Now, as to that other delicate element of personal hygiene, human waste, I could write an extensive treatise on the subject, and I very well might someday, but it's really quite simple: You use public restrooms when available and nature when they are not.

Since I tend to gravitate to the woods of suburbia when I camp, the same isolation that hides my presence also allows me to freely eliminate. It's ALL NATURAL, for chrissakes, so what's the big deal? Nature can absorb a reasonable amount of urine and all the poo you can dish out. The only thing besotting to nature is the big wads of toilet paper that non-professionals often leave behind. I try to use small amounts of t.p. and discretely bury mine under the leaves so it can degrade invisibly.

Every major highway has rest areas and every Evil Mega Mart™ has rest rooms. The only place you might find yourself in a bathroom bind is in a dense urban center like mid-town Manhattan. In this case, you have to plan ahead, as well as limiting your fluid intake so you don't have to pee so often. (It is better to carry a bottle of water than to drink it when you don't need it.) Since I don't dally for long in any urban center (except when staying at a hostel), the lack of rest rooms is rarely a problem for me.

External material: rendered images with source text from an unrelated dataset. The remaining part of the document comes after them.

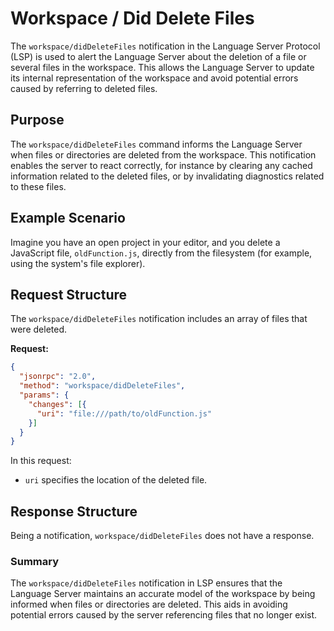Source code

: # Workspace / Did Delete Files

The `workspace/didDeleteFiles` notification in the Language Server Protocol (LSP) is used to alert the Language Server about the deletion of a file or several files in the workspace. This allows the Language Server to update its internal representation of the workspace and avoid potential errors caused by referring to deleted files.

## Purpose

The `workspace/didDeleteFiles` command informs the Language Server when files or directories are deleted from the workspace. This notification enables the server to react correctly, for instance by clearing any cached information related to the deleted files, or by invalidating diagnostics related to these files.

## Example Scenario

Imagine you have an open project in your editor, and you delete a JavaScript file, `oldFunction.js`, directly from the filesystem (for example, using the system's file explorer).

## Request Structure

The `workspace/didDeleteFiles` notification includes an array of files that were deleted.

**Request:**

```json
{
  "jsonrpc": "2.0",
  "method": "workspace/didDeleteFiles",
  "params": {
    "changes": [{
      "uri": "file:///path/to/oldFunction.js"
    }]
  }
}
```

In this request:
- `uri` specifies the location of the deleted file.

## Response Structure

Being a notification, `workspace/didDeleteFiles` does not have a response.

### Summary

The `workspace/didDeleteFiles` notification in LSP ensures that the Language Server maintains an accurate model of the workspace by being informed when files or directories are deleted. This aids in avoiding potential errors caused by the server referencing files that no longer exist.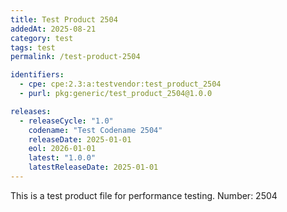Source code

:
 ```yaml
---
title: Test Product 2504
addedAt: 2025-08-21
category: test
tags: test
permalink: /test-product-2504

identifiers:
  - cpe: cpe:2.3:a:testvendor:test_product_2504
  - purl: pkg:generic/test_product_2504@1.0.0

releases:
  - releaseCycle: "1.0"
    codename: "Test Codename 2504"
    releaseDate: 2025-01-01
    eol: 2026-01-01
    latest: "1.0.0"
    latestReleaseDate: 2025-01-01
---
```


This is a test product file for performance testing. Number: 2504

A major factor in restroom need is fluid intake. Most people tend to take in far more liquids than they need, due largely to their caffeine and alcohol addictions. I contend that if you can eliminate caffeine alone from your life, you'll cut your bathroom breaks in half.

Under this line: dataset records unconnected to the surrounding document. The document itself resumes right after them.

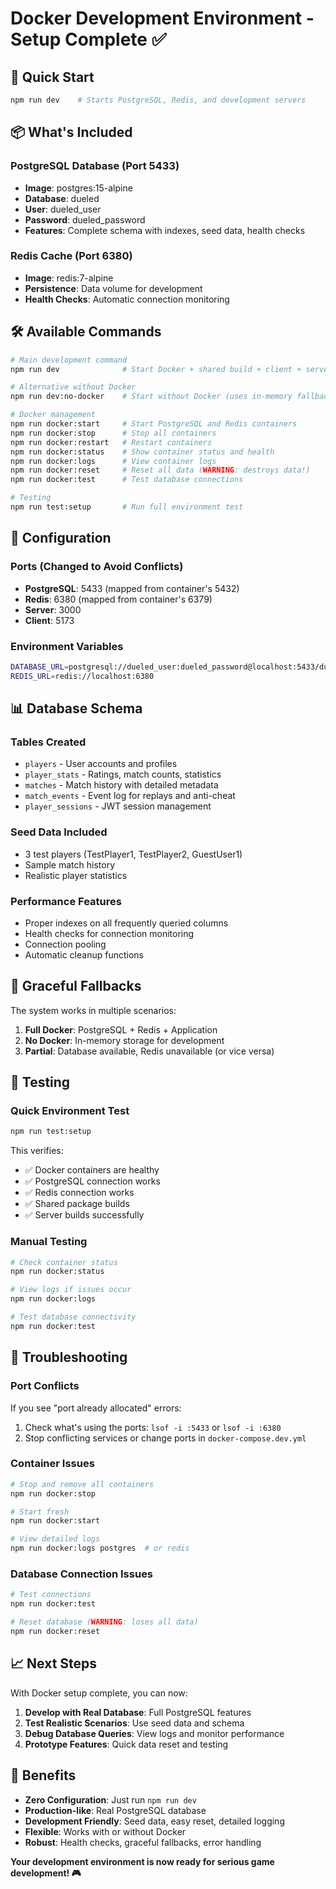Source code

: # Docker Development Environment - Setup Complete ✅

## 🚀 Quick Start
```bash
npm run dev    # Starts PostgreSQL, Redis, and development servers
```

## 📦 What's Included

### PostgreSQL Database (Port 5433)
- **Image**: postgres:15-alpine
- **Database**: dueled
- **User**: dueled_user
- **Password**: dueled_password
- **Features**: Complete schema with indexes, seed data, health checks

### Redis Cache (Port 6380)
- **Image**: redis:7-alpine
- **Persistence**: Data volume for development
- **Health Checks**: Automatic connection monitoring

## 🛠️ Available Commands

```bash
# Main development command
npm run dev              # Start Docker + shared build + client + server

# Alternative without Docker
npm run dev:no-docker    # Start without Docker (uses in-memory fallbacks)

# Docker management
npm run docker:start     # Start PostgreSQL and Redis containers
npm run docker:stop      # Stop all containers
npm run docker:restart   # Restart containers
npm run docker:status    # Show container status and health
npm run docker:logs      # View container logs
npm run docker:reset     # Reset all data (WARNING: destroys data!)
npm run docker:test      # Test database connections

# Testing
npm run test:setup       # Run full environment test
```

## 🔧 Configuration

### Ports (Changed to Avoid Conflicts)
- **PostgreSQL**: 5433 (mapped from container's 5432)
- **Redis**: 6380 (mapped from container's 6379)
- **Server**: 3000
- **Client**: 5173

### Environment Variables
```bash
DATABASE_URL=postgresql://dueled_user:dueled_password@localhost:5433/dueled
REDIS_URL=redis://localhost:6380
```

## 📊 Database Schema

### Tables Created
- `players` - User accounts and profiles
- `player_stats` - Ratings, match counts, statistics
- `matches` - Match history with detailed metadata
- `match_events` - Event log for replays and anti-cheat
- `player_sessions` - JWT session management

### Seed Data Included
- 3 test players (TestPlayer1, TestPlayer2, GuestUser1)
- Sample match history
- Realistic player statistics

### Performance Features
- Proper indexes on all frequently queried columns
- Health checks for connection monitoring
- Connection pooling
- Automatic cleanup functions

## 🔄 Graceful Fallbacks

The system works in multiple scenarios:

1. **Full Docker**: PostgreSQL + Redis + Application
2. **No Docker**: In-memory storage for development
3. **Partial**: Database available, Redis unavailable (or vice versa)

## 🧪 Testing

### Quick Environment Test
```bash
npm run test:setup
```

This verifies:
- ✅ Docker containers are healthy
- ✅ PostgreSQL connection works
- ✅ Redis connection works
- ✅ Shared package builds
- ✅ Server builds successfully

### Manual Testing
```bash
# Check container status
npm run docker:status

# View logs if issues occur
npm run docker:logs

# Test database connectivity
npm run docker:test
```

## 🚨 Troubleshooting

### Port Conflicts
If you see "port already allocated" errors:
1. Check what's using the ports: `lsof -i :5433` or `lsof -i :6380`
2. Stop conflicting services or change ports in `docker-compose.dev.yml`

### Container Issues
```bash
# Stop and remove all containers
npm run docker:stop

# Start fresh
npm run docker:start

# View detailed logs
npm run docker:logs postgres  # or redis
```

### Database Connection Issues
```bash
# Test connections
npm run docker:test

# Reset database (WARNING: loses all data)
npm run docker:reset
```

## 📈 Next Steps

With Docker setup complete, you can now:

1. **Develop with Real Database**: Full PostgreSQL features
2. **Test Realistic Scenarios**: Use seed data and schema
3. **Debug Database Queries**: View logs and monitor performance
4. **Prototype Features**: Quick data reset and testing

## 🎯 Benefits

- **Zero Configuration**: Just run `npm run dev`
- **Production-like**: Real PostgreSQL database
- **Development Friendly**: Seed data, easy reset, detailed logging
- **Flexible**: Works with or without Docker
- **Robust**: Health checks, graceful fallbacks, error handling

**Your development environment is now ready for serious game development! 🎮**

Occasionally, you may be trapped in an enclosed area, like a storage unit or a van, where no bathroom facilities of any kind are available. What do you do then? Well, the pee goes in a bottle and the solid waste goes in a plastic grocery bag. The bottle can be dumped down a drain or into some bushes when it is convenient. Just make sure it's an area exposed to rain so it eventually washes away, avoiding "subway odor". (Incidentally, urine has almost no odor in the dry desert, only in damp and humid areas.)

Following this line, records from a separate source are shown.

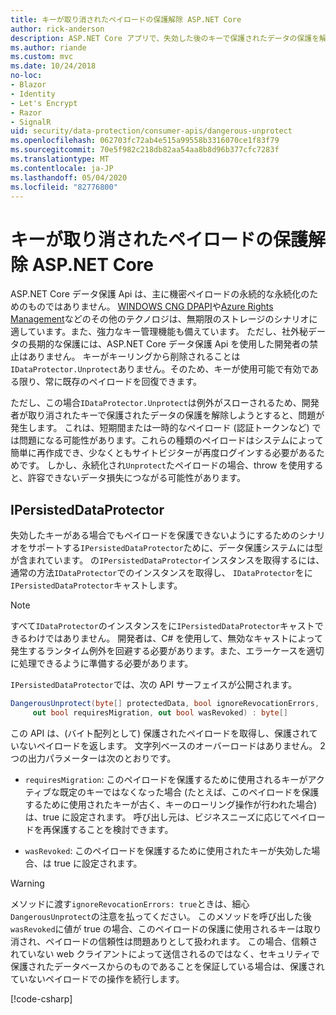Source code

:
 ```yaml
---
title: キーが取り消されたペイロードの保護解除 ASP.NET Core
author: rick-anderson
description: ASP.NET Core アプリで、失効した後のキーで保護されたデータの保護を解除する方法について説明します。
ms.author: riande
ms.custom: mvc
ms.date: 10/24/2018
no-loc:
- Blazor
- Identity
- Let's Encrypt
- Razor
- SignalR
uid: security/data-protection/consumer-apis/dangerous-unprotect
ms.openlocfilehash: 062703fc72ab4e515a99558b3316070ce1f83f79
ms.sourcegitcommit: 70e5f982c218db82aa54aa8b8d96b377cfc7283f
ms.translationtype: MT
ms.contentlocale: ja-JP
ms.lasthandoff: 05/04/2020
ms.locfileid: "82776800"
---
```

# <a name="unprotect-payloads-whose-keys-have-been-revoked-in-aspnet-core"></a>キーが取り消されたペイロードの保護解除 ASP.NET Core

<a name="data-protection-consumer-apis-dangerous-unprotect"></a>

ASP.NET Core データ保護 Api は、主に機密ペイロードの永続的な永続化のためのものではありません。 [WINDOWS CNG DPAPI](https://msdn.microsoft.com/library/windows/desktop/hh706794%28v=vs.85%29.aspx)や[Azure Rights Management](/rights-management/)などのその他のテクノロジは、無期限のストレージのシナリオに適しています。また、強力なキー管理機能も備えています。 ただし、社外秘データの長期的な保護には、ASP.NET Core データ保護 Api を使用した開発者の禁止はありません。 キーがキーリングから削除されることは`IDataProtector.Unprotect`ありません。そのため、キーが使用可能で有効である限り、常に既存のペイロードを回復できます。

ただし、この場合`IDataProtector.Unprotect`は例外がスローされるため、開発者が取り消されたキーで保護されたデータの保護を解除しようとすると、問題が発生します。 これは、短期間または一時的なペイロード (認証トークンなど) では問題になる可能性があります。これらの種類のペイロードはシステムによって簡単に再作成でき、少なくともサイトビジターが再度ログインする必要があるためです。 しかし、永続化され`Unprotect`たペイロードの場合、throw を使用すると、許容できないデータ損失につながる可能性があります。

## <a name="ipersisteddataprotector"></a>IPersistedDataProtector

失効したキーがある場合でもペイロードを保護できないようにするためのシナリオをサポートする`IPersistedDataProtector`ために、データ保護システムには型が含まれています。 の`IPersistedDataProtector`インスタンスを取得するには、通常の方法`IDataProtector`でのインスタンスを取得し、 `IDataProtector`をに`IPersistedDataProtector`キャストします。

> [!NOTE]
> すべて`IDataProtector`のインスタンスをに`IPersistedDataProtector`キャストできるわけではありません。 開発者は、C# を使用して、無効なキャストによって発生するランタイム例外を回避する必要があります。また、エラーケースを適切に処理できるように準備する必要があります。

`IPersistedDataProtector`では、次の API サーフェイスが公開されます。

```csharp
DangerousUnprotect(byte[] protectedData, bool ignoreRevocationErrors,
     out bool requiresMigration, out bool wasRevoked) : byte[]
```

この API は、(バイト配列として) 保護されたペイロードを取得し、保護されていないペイロードを返します。 文字列ベースのオーバーロードはありません。 2つの出力パラメーターは次のとおりです。

* `requiresMigration`: このペイロードを保護するために使用されるキーがアクティブな既定のキーではなくなった場合 (たとえば、このペイロードを保護するために使用されたキーが古く、キーのローリング操作が行われた場合) は、true に設定されます。 呼び出し元は、ビジネスニーズに応じてペイロードを再保護することを検討できます。

* `wasRevoked`: このペイロードを保護するために使用されたキーが失効した場合、は true に設定されます。

>[!WARNING]
> メソッドに渡す`ignoreRevocationErrors: true`ときは、細心`DangerousUnprotect`の注意を払ってください。 このメソッドを呼び出した後`wasRevoked`に値が true の場合、このペイロードの保護に使用されるキーは取り消され、ペイロードの信頼性は問題ありとして扱われます。 この場合、信頼されていない web クライアントによって送信されるのではなく、セキュリティで保護されたデータベースからのものであることを保証している場合は、保護されていないペイロードでの操作を続行します。

[!code-csharp[](dangerous-unprotect/samples/dangerous-unprotect.cs)]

And getting rid of the plastic bag? That's more complicated.

I've conducted extensive research into the matter, and here is my essential finding: Poop stinks. Okay, everyone in the world knows that, but what you probably didn't know is that poop stinks even in a plastic bag. Turns out, plastic holds water inside but is permeable to odors. If you sealed the bag and threw it in a trash bin or dumpster, the whole area would soon stink to high heaven! The bag prevents the waste from drying out or decaying, so it continues to actively generate odors. And it's the worst kind of odor known to man, permeating everything.

The odor-passing characteristic of plastic was illustrated by an old television ad comparing two brands of food wrap. On one side was a slab of meet wrapped in a hundred layer of saran wrap (i.e. plastic). On the other side was a similar piece of meat wrapped in only a single layer of Brand X wrap. A bear is presented with both packages, and he goes directly for the saran wrap, because he can smell the meat inside. He ignores the Brand X-wrapped meat, because no odors get through.

What is Brand X? Reynolds Wrap™—i.e. aluminum foil! It passes no odors.

So now you know that if you want to discretely dispose of human waste—or for that matter, baby diapers or dismembered body parts—you should wrap them in aluminum foil to hide any telltale odor.

Is it morally or environmentally wrong to throw away human waste in the trash? Baby diapers are routinely thrown away, aren't they? That's all you can do with them. Nowadays, in industrial countries, nearly all trash goes to secure landfills where it is essentially entombed for eternity. There is no significant biological activity in a landfill; it just sits there, compacted, for centuries, but at least it isn't using up any resources apart from the land it's on. On the other hand, whatever you flush down the toilet requires huge resources for processing. There's the 2-4 gallons of water you flush down with it and the complex, energy-consuming treatment process at the other end. If you add up all the costs, landfilling your ordure is probably much friendlier to the environment.

But the most environmentally friendly solid waste disposal method is to shit in the woods. It's your patriotic duty, so do it often!